Charles Hamm hated today's "music snobbery".
- Charles Hamm, Author on American Popular Music, Dies at 86
By ZACHARY WOOLFE
Charles Hamm, who helped establish the field of American popular music history with two books that have become standard texts, died on Oct. 16 in Lebanon, N. H. He was 86. The cause was pneumonia, his son Stuart said.
After beginning his career as a specialist in Renaissance music, Mr. Hamm became frustrated with the condescension of his fellow musicologists toward the popular music of their own time. He began to write and lecture on the subject.
"There was no literature in my own discipline to guide me," he later recalled in "Putting Popular Music in its Place," a 1995 collection of his essays. "My first attempts were shots in the dark, guided only by the germ of a conviction that popular music should be approached as a complex field encompassing composers, performers, audiences, the music industry, the media and the state."
In "Yesterdays: Popular Song in America" (1979) and "Music in the New World" (1983), Mr. Hamm was one of the first scholars to study the history of American popular music with musicological rigor and sensitivity to complex racial and ethnic dynamics, and both oral and written traditions. He traced pop's history not just to its full recent flowering in the 1950s or to the 19th century and Stephen Foster, but also to the colonial-era compositions that created the context for all that followed.
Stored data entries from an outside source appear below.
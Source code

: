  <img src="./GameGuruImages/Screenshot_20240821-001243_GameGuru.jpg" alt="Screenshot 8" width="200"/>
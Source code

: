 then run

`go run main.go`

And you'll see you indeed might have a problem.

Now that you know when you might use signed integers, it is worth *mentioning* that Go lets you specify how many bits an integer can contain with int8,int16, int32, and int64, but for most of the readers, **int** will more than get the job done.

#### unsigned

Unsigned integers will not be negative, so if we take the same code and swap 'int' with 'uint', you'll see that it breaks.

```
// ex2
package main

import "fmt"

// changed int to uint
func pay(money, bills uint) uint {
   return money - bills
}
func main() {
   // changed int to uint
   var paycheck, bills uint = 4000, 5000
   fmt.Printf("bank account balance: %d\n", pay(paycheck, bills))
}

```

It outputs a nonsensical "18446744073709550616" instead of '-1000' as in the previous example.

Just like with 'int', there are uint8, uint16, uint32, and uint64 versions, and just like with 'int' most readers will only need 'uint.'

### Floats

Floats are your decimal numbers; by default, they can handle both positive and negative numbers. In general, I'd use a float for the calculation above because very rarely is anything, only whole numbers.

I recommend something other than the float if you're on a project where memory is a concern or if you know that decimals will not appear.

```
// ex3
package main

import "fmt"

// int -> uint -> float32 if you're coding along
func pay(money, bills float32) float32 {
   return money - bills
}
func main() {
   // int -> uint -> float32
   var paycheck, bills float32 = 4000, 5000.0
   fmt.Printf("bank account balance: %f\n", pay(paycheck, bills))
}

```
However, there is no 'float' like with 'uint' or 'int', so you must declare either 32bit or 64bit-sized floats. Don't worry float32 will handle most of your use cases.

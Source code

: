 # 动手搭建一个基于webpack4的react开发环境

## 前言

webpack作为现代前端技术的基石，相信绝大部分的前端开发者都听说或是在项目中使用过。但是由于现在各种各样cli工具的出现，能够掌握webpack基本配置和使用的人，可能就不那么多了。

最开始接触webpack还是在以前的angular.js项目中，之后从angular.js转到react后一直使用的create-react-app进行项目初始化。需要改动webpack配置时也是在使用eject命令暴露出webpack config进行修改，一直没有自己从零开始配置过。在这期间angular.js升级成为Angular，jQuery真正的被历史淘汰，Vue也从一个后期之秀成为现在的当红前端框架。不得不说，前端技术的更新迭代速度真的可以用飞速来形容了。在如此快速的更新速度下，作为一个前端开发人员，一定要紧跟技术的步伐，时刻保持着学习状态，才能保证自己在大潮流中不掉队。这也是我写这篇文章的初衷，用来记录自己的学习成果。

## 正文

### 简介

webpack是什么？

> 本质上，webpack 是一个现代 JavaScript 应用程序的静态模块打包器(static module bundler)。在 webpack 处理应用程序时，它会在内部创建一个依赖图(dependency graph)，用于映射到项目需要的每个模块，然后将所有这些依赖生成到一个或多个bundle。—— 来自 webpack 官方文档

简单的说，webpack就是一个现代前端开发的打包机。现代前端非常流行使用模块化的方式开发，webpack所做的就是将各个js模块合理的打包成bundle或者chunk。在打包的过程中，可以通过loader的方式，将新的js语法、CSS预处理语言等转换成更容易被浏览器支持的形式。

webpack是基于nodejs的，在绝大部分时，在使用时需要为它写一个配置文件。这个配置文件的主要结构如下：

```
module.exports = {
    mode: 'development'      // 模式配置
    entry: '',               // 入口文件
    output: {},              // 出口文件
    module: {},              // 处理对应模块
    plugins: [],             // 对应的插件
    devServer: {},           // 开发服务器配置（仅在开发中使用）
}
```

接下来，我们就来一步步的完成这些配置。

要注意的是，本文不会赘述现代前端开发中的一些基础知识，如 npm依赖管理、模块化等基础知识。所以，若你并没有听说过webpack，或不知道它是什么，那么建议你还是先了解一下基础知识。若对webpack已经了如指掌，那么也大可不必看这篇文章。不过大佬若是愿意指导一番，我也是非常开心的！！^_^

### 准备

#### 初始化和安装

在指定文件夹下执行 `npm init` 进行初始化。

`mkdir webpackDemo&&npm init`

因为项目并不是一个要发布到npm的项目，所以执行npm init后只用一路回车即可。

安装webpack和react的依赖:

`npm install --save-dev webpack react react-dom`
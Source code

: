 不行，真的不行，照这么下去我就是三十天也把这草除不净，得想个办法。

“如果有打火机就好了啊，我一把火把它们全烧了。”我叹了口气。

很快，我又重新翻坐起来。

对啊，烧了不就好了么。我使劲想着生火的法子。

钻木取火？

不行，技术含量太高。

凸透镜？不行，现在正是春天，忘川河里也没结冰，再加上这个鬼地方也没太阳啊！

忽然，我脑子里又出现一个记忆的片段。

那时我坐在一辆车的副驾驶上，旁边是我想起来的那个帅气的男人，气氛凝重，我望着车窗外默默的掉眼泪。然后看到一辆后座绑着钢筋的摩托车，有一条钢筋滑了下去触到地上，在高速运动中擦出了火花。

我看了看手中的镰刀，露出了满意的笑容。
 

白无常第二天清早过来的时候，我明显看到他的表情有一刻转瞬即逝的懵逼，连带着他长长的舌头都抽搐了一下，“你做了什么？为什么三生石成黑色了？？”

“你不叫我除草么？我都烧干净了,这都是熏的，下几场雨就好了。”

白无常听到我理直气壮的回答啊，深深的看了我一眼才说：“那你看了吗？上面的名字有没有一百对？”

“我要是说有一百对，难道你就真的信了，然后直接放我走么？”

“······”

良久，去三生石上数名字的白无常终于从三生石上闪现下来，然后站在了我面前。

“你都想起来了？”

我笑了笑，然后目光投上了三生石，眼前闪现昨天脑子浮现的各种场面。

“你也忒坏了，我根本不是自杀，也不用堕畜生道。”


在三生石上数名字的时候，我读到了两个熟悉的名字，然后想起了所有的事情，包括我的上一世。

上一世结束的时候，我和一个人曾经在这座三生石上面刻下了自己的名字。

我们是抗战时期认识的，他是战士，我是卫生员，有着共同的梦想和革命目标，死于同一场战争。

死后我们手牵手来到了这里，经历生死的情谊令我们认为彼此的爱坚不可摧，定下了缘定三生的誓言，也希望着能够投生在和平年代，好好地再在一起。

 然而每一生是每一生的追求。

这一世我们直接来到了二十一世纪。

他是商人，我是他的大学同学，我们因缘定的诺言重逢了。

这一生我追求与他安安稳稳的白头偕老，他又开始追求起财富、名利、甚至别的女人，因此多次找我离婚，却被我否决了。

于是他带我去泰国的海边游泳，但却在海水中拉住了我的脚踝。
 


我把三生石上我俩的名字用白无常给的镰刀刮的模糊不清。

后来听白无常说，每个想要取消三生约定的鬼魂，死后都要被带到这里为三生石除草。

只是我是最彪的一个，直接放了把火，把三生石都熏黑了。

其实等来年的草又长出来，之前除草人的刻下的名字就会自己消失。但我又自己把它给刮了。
His books "convinced other scholars to study and take seriously the music loved by ordinary people," Dale Cockrell, the director of the Center for Popular Music at Middle Tennessee State University, said in an e-mail.
Charles Edward Hamm was born in Charlottesville, Va., on April 21, 1925. In high school he was a member of the band and the choir, and he played trombone in a local swing band. He studied music at the University of Virginia, and earned both a master's degree in composition and a Ph.D. in musicology from Princeton University.
He taught at the Cincinnati Conservatory of Music and was active as a composer, with works that included a chamber opera, "The Secret Life of Walter Mitty" (1956), based on the James Thurber story.
He went on to teach at Tulane, the University of Illinois at Champaign-Urbana and Dartmouth, where he was named the Arthur R. Virgin professor of music in 1976 and served as chairman of the music department.
Mr. Hamm's books also included "Irving Berlin: Songs From the Melting Pot" (1997), for which he received a Special Achievement Award from the American Society of Composers, Authors and Publishers, or Ascap, in 1998.
He published articles on the music of American avant-garde composers like John Cage, on George Gershwin, and on the popular music of South Africa and China, and was a contributor to the New Grove Dictionary of Music and Musicians and the Harvard Dictionary of Music.
In 1981 he was a founding member of the International Association for the Study of Popular Music, and twice served as its chairman. In 2002 the Society for American Music presented him with a Lifetime Achievement Award.
In addition to his son Stuart, he is survived by two other sons, Bruce and Chris; a sister, Ruby; a brother, Jerry, and four grandchildren.